Assignment - Find the word "mathrm" in the data below and copy each line that holds it.

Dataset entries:
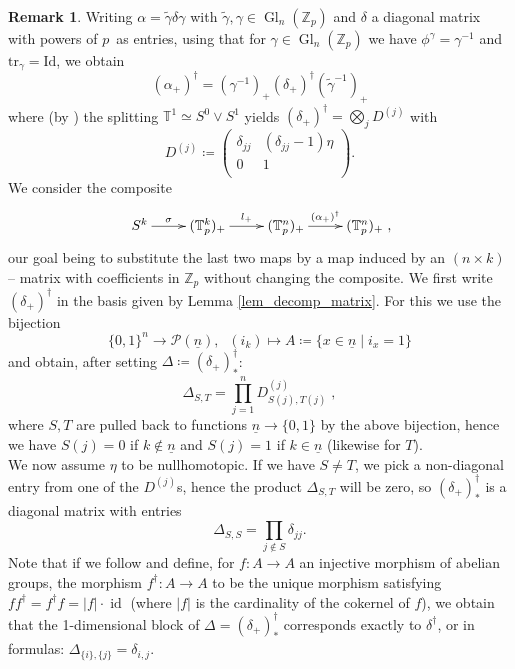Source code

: \documentclass[10pt, a4paper, UKenglish]{article}
\numberwithin{equation}{section}
\newcommand{\cP}{\mathcal{P}}
\newcommand{\bZ}{\mathbb{Z}}
\newcommand{\sT}{\mathbb{T}}		%
\newcommand{\defas}{\coloneqq}  %
\newcommand{\abs}[1]{\left\vert#1\right\vert}	%
\newcommand{\with}{\mid}  %
\newcommand{\ind}[1]{\underline{#1}}
\newcommand{\tr}{\mathrm{tr}}
\newcommand{\id}{\operatorname{id}}
\newcommand{\Gl}{\operatorname{Gl}}
\newcommand{\Id}{\mathrm{Id}}
\theoremstyle{plain}
\theoremstyle{definition}
\newtheorem{rem}[equation]{Remark}
\renewcommand{\to}{\longrightarrow}
\begin{document}
\begin{rem}\label{rem_dagger_as_matrix}
Writing $\alpha = \tilde\gamma \delta \gamma$ with $\tilde\gamma,\gamma \in \Gl_n(\bZ_p)$ and $\delta$ a diagonal matrix with powers of $p\,$ as entries, using that for $\gamma \in \Gl_n(\bZ_p)$ we have $\phi^\gamma = \gamma^{-1}$ and $\tr_\gamma = \Id$, we obtain%
$$(\alpha_+)^\dagger = (\gamma^{-1})_+ (\delta_+)^\dagger (\tilde\gamma^{-1})_+$$
where (by \cite[Corollary 3.16]{carlsson2011higher}) the splitting $\sT^1 \simeq S^0 \vee S^1$ yields $(\delta_+)^\dagger = \bigotimes_j D^{(j)}$ with%
\begin{equation}\label{eq_diag_dagger}D^{(j)} \defas %
\left( \begin{array}{cc}
\delta_{jj} & (\delta_{jj} - 1) \eta \\
0 & 1 \\
\end{array} \right).\end{equation}
We consider the composite%
$$\begin{xy}
\xymatrix{
  S^k \ar[r]^-{\sigma} &%
  (\sT^k_p)_+ \ar[r]^-{l_+} &%
  (\sT^n_p)_+ \ar[r]^-{(\alpha_+)^\dagger} &%
  (\sT^n_p)_+%
  }%
\end{xy},$$
our goal being to substitute the last two maps by a map induced by an $(n \times k)$ -- matrix with coefficients in $\bZ_p$ without changing the composite. We first write $(\delta_+)^\dagger$ in the basis given by Lemma \ref{lem_decomp_matrix}. For this we use the bijection
$$\{0,1\}^n \to \cP(\ind{n}),\;\; (i_k) \longmapsto A \defas \{ x \in \ind{n} \with i_x = 1 \}$$%
and obtain, after setting $\Delta \defas (\delta_+)^\dagger_*$:
$$ \Delta_{S,T} = \prod_{j=1}^n D^{(j)}_{S(j),T(j)}\;,$$
where $S,T$ are pulled back to functions $\ind{n} \to \{0,1\}$ by the above bijection, hence we have $S(j) = 0$ if $k \notin \ind{n}$ and $S(j) = 1$ if $k \in \ind{n}$ (likewise for $T$).\\
We now assume $\eta$ to be nullhomotopic. If we have $S \neq T$, we pick a non-diagonal entry from one of the $D^{(j)}$s, hence the product $\Delta_{S,T}$ will be zero, so $(\delta_+)^\dagger_*$ is a diagonal matrix with entries
\begin{equation}\label{eq_dagger_of_diagnoal_plus}
	\Delta_{S,S} = \prod_{j \notin S} \delta_{jj}.
\end{equation}
Note that if we follow \cite[Def. 3.7]{carlsson2011higher} and define, for $f:A \to A$ an injective morphism of abelian groups, the morphism $f^\dagger: A \to A$ to be the unique morphism satisfying $f f^\dagger = f^\dagger f = \abs{f} \cdot \id$ (where $\abs{f}$ is the cardinality of the cokernel of $f$), we obtain that the 1-dimensional block of $\Delta = (\delta_+)^\dagger_*$ corresponds exactly to $\delta^\dagger$, or in formulas: $\Delta_{\{i\},\{j\}} = \delta_{i,j}$.\\

\end{rem}
\end{document}
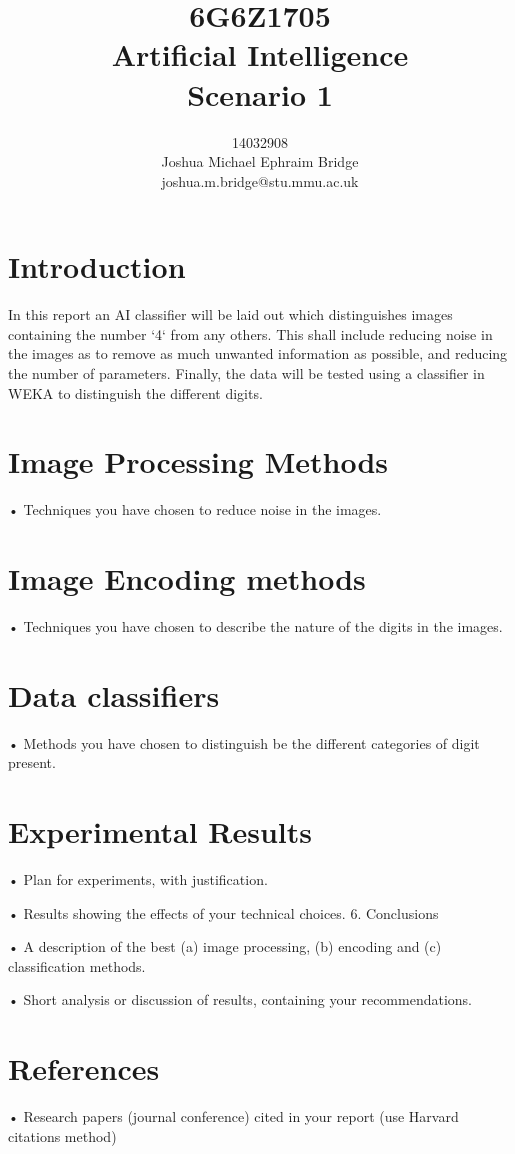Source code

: \documentclass[12pt]{article}
\title{\vspace{2cm}6G6Z1705\\\textbf{Artificial Intelligence}\\\vspace{2cm}Scenario 1\\\vspace{2cm}}
\author{14032908\\Joshua Michael Ephraim Bridge\\joshua.m.bridge@stu.mmu.ac.uk\\\vspace{1cm}}
\begin{document}
\maketitle

\newpage

\doublespacing

\section{Introduction}
In this report an AI classifier will be laid out which distinguishes images containing the number ‘4‘ from any others. This shall include reducing noise in the images as to remove as much unwanted information as possible, and reducing the number of parameters. Finally, the data will be tested using a classifier in WEKA to distinguish the different digits.

\section{Image Processing Methods}
• Techniques you have chosen to reduce noise in the images.

\section{Image Encoding methods}
• Techniques you have chosen to describe the nature of the digits in the images.

\section{Data classifiers}
• Methods you have chosen to distinguish be the different categories of digit present.

\section{Experimental Results}
• Plan for experiments, with justification.

• Results showing the effects of your technical choices. 6. Conclusions

• A description of the best (a) image processing,
(b) encoding and
(c) classification methods.

• Short analysis or discussion of results, containing your recommendations.

\section{References}
• Research papers (journal conference) cited in your report (use Harvard citations method)
\end{document}

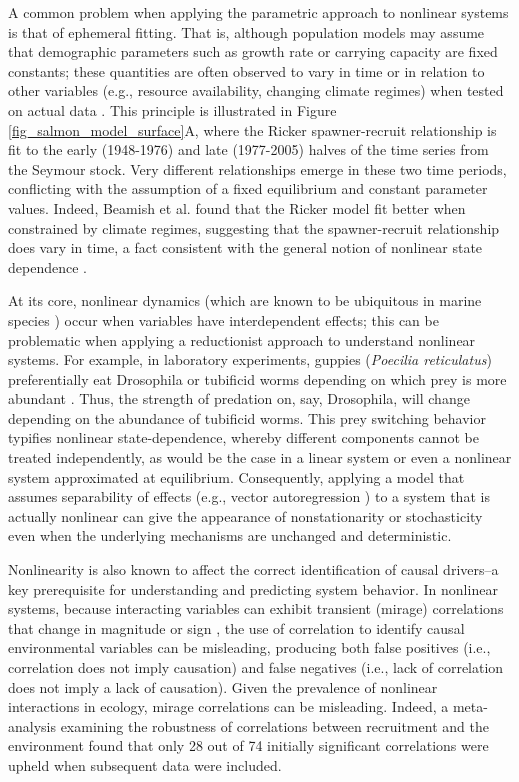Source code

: A common problem when applying the parametric approach to nonlinear systems is that of ephemeral fitting. That is, although population models may assume that demographic parameters such as growth rate or carrying capacity are fixed constants; these quantities are often observed to vary in time or in relation to other variables (e.g., resource availability, changing climate regimes) when tested on actual data \cite{Walters_1987}. This principle is illustrated in Figure \ref{fig_salmon_model_surface}A, where the Ricker spawner-recruit relationship is fit to the early (1948-1976) and late (1977-2005) halves of the time series from the Seymour stock. Very different relationships emerge in these two time periods, conflicting with the assumption of a fixed equilibrium and constant parameter values. Indeed, Beamish et al. \cite{Beamish_2004} found that the Ricker model fit better when constrained by climate regimes, suggesting that the spawner-recruit relationship does vary in time, a fact consistent with the general notion of nonlinear state dependence \cite{Sugihara_2012, Deyle_2013}.

At its core, nonlinear dynamics (which are known to be ubiquitous in marine species \cite{Hsieh_2005, Glaser_2014a}) occur when variables have interdependent effects; this can be problematic when applying a reductionist approach to understand nonlinear systems. For example, in laboratory experiments, guppies (\emph{Poecilia reticulatus}) preferentially eat Drosophila or tubificid worms depending on which prey is more abundant \cite{Murdoch_1975}. Thus, the strength of predation on, say, Drosophila, will change depending on the abundance of tubificid worms. This prey switching behavior typifies nonlinear state-dependence, whereby different components cannot be treated independently, as would be the case in a linear system or even a nonlinear system approximated at equilibrium. Consequently, applying a model that assumes separability of effects (e.g., vector autoregression \cite{Engle_1987}) to a system that is actually nonlinear can give the appearance of nonstationarity or stochasticity even when the underlying mechanisms are unchanged and deterministic.

Nonlinearity is also known to affect the correct identification of causal drivers--a key prerequisite for understanding and predicting system behavior.  In nonlinear systems, because interacting variables can exhibit transient (mirage) correlations that change in magnitude or sign \cite{Sugihara_2012, Deyle_2013}, the use of correlation to identify causal environmental variables can be misleading, producing both false positives (i.e., correlation does not imply causation) and false negatives (i.e., lack of correlation does not imply a lack of causation). Given the prevalence of nonlinear interactions in ecology, mirage correlations can be misleading. Indeed, a meta-analysis examining the robustness of correlations between recruitment and the environment \cite{Myers_1998} found that only 28 out of 74 initially significant correlations were upheld when subsequent data were included.

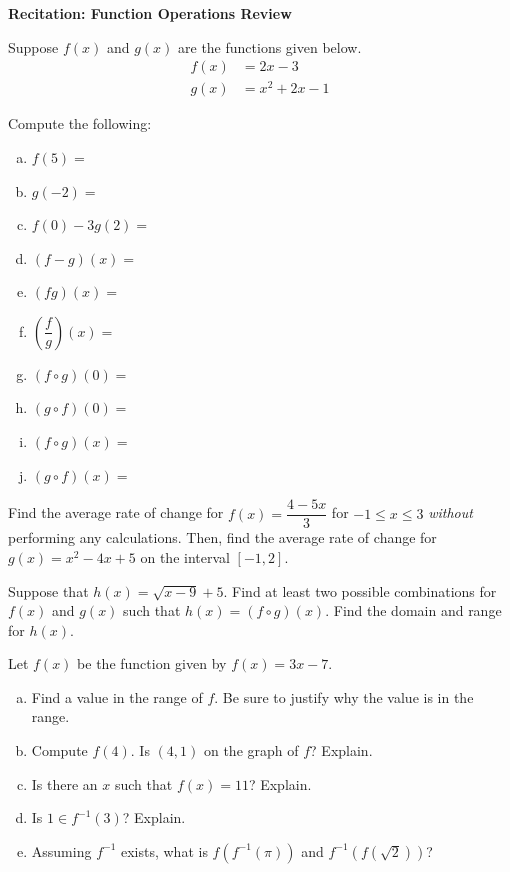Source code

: \documentclass[11pt,letterpaper]{article}
\begin{document}

\phantom{} \hfill {\bfseries \Large Recitation: Function Operations Review} \hfill \phantom{} \par\vspace{0.5cm}

 Suppose $f(x)$ and $g(x)$ are the functions given below. 
	\[
	\begin{aligned}
	f(x)&= 2x - 3 \\[0.3cm]
	g(x)&= x^2 + 2x - 1
	\end{aligned}
	\]

Compute the following: \pspace
        \begin{enumerate}[(a)]
        \item $f(5)=$ \vfill
        \item $g(-2)=$ \vfill
        \item $f(0) - 3g(2)=$ \vfill
        \item $(f - g)(x)=$ \vfill
        \item $(fg)(x)=$ \vfill
        \item $\left( \dfrac{f}{g} \right)(x)=$ \vfill
        \item $(f \circ g)(0)=$ \vfill
        \item $(g \circ f)(0)=$ \vfill
        \item $(f \circ g)(x)=$ \vfill
        \item $(g \circ f)(x)=$ \vfill
        \end{enumerate} 



\newpage



 Find the average rate of change for $f(x)= \dfrac{4 - 5x}{3}$ for $-1 \leq x \leq 3$ \textit{without} performing any calculations. Then, find the average rate of change for $g(x)= x^2 - 4x + 5$ on the interval $[-1, 2]$. \vfill




 Suppose that $h(x)= \sqrt{x - 9} + 5$. Find at least two possible combinations for $f(x)$ and $g(x)$ such that $h(x)= (f \circ g)(x)$. Find the domain and range for $h(x)$. \vfill



\newpage



 Let $f(x)$ be the function given by $f(x)= 3x - 7$. 
	\begin{enumerate}[(a)]
	\item Find a value in the range of $f$. Be sure to justify why the value is in the range. \vfill
	\item Compute $f(4)$. Is $(4, 1)$ on the graph of $f$? Explain. \vfill
	\item Is there an $x$ such that $f(x)= 11$? Explain. \vfill
	\item Is $1 \in f^{-1}(3)$? Explain. \vfill
	\item Assuming $f^{-1}$ exists, what is $f(f^{-1}(\pi))$ and $f^{-1}(f(\sqrt{2}))$? \vfill
	\end{enumerate}
\end{document}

Solved exercise -
\newcommand{\tr}{\mathrm{tr}}
\newcommand{\Id}{\mathrm{Id}}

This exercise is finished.